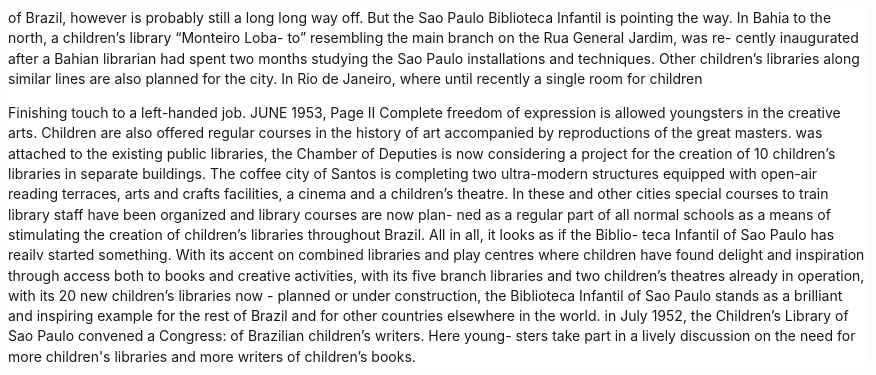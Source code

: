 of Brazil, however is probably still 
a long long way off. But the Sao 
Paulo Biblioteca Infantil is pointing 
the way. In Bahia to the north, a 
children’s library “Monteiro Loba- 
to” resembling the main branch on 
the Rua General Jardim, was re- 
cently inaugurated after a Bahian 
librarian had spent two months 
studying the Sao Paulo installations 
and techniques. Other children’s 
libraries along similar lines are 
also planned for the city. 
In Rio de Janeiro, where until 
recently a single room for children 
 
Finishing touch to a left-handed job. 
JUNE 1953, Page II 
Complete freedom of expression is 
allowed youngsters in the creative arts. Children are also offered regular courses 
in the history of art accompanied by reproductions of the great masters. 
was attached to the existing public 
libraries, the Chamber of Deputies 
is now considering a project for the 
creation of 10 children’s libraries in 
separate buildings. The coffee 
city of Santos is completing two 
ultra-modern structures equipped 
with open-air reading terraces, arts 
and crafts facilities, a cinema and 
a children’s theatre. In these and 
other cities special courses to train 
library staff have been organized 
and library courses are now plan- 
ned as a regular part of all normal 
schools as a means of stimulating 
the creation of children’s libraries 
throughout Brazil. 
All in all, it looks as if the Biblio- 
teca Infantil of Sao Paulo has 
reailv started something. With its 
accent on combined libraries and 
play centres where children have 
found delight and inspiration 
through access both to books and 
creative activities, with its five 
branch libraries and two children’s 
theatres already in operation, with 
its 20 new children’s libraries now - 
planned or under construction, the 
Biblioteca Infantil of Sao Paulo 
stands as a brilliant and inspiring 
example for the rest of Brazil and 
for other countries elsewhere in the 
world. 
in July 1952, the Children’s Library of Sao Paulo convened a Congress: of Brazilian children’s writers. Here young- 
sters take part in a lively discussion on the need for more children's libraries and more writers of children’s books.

================================

- What is being asked: Each line of the listing above that includes the word "creation" should be copied.

- Expected answer:
creation of 10 children’s libraries in 
the creation of children’s libraries 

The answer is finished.